▼

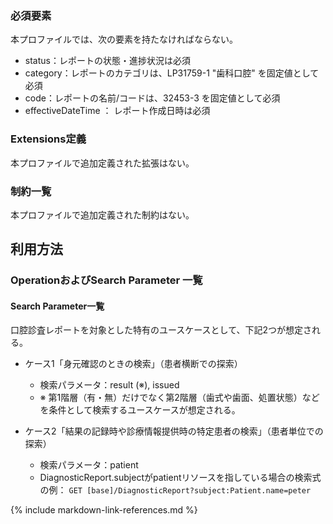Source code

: ### 必須要素
本プロファイルでは、次の要素を持たなければならない。

- status：レポートの状態・進捗状況は必須
- category：レポートのカテゴリは、LP31759-1 "歯科口腔" を固定値として必須
- code：レポートの名前/コードは、32453-3 を固定値として必須
- effectiveDateTime ： レポート作成日時は必須

### Extensions定義
本プロファイルで追加定義された拡張はない。

### 制約一覧
本プロファイルで追加定義された制約はない。

## 利用方法

### OperationおよびSearch Parameter 一覧

#### Search Parameter一覧

口腔診査レポートを対象とした特有のユースケースとして、下記2つが想定される。

- ケース1「身元確認のときの検索」（患者横断での探索）
  - 検索パラメータ：result (※), issued
  - ※ 第1階層（有・無）だけでなく第2階層（歯式や歯面、処置状態）などを条件として検索するユースケースが想定される。

- ケース2「結果の記録時や診療情報提供時の特定患者の検索」（患者単位での探索）
  - 検索パラメータ：patient
  - DiagnosticReport.subjectがpatientリソースを指している場合の検索式の例： `GET [base]/DiagnosticReport?subject:Patient.name=peter`

<!--
### サンプル
現状なし
-->

{% include markdown-link-references.md %}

▲

## AIM OF THE TASK
Each line in the records above that contains the word "検索パラメータ" must be copied.

## SOLUTION TO THIS PROBLEM
  - 検索パラメータ：result (※), issued
  - 検索パラメータ：patient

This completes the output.